> **ENTRIES SHOWN**
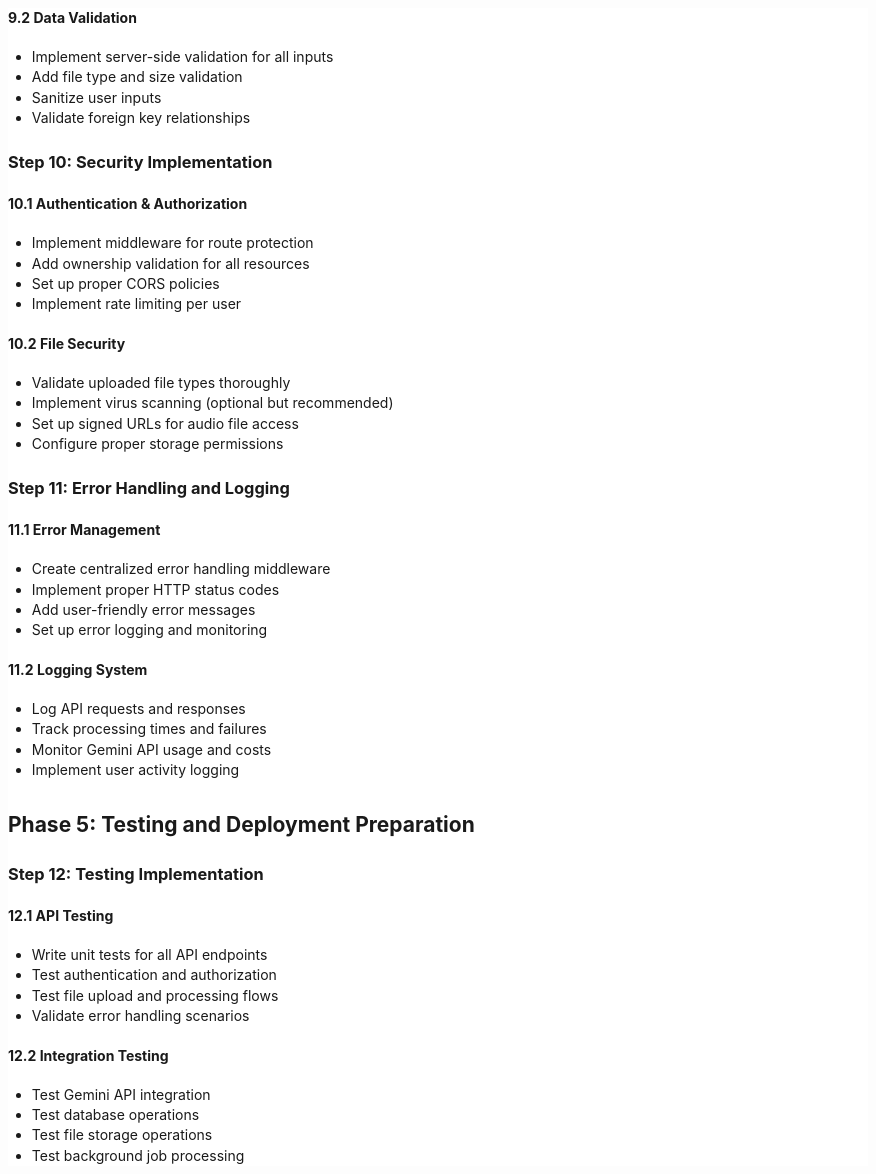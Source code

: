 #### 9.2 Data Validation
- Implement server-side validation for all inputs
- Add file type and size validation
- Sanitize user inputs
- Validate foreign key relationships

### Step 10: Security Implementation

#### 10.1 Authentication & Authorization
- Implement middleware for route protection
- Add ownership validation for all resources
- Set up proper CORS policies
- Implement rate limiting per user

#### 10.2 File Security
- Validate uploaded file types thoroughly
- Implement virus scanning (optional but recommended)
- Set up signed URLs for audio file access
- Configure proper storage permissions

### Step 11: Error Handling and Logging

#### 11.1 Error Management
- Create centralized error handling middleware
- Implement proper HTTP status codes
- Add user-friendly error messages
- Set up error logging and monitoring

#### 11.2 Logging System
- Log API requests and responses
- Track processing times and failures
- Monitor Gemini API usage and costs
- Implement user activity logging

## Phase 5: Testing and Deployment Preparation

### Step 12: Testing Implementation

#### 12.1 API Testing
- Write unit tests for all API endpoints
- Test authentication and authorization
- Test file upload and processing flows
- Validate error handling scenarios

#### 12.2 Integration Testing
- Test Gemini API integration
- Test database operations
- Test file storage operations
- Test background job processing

> **THE PROBLEM**
Which lines of the data hold the string "storage"? Return each of them.

> **RESPONSE FOR THIS EXERCISE**
- Configure proper storage permissions
- Test file storage operations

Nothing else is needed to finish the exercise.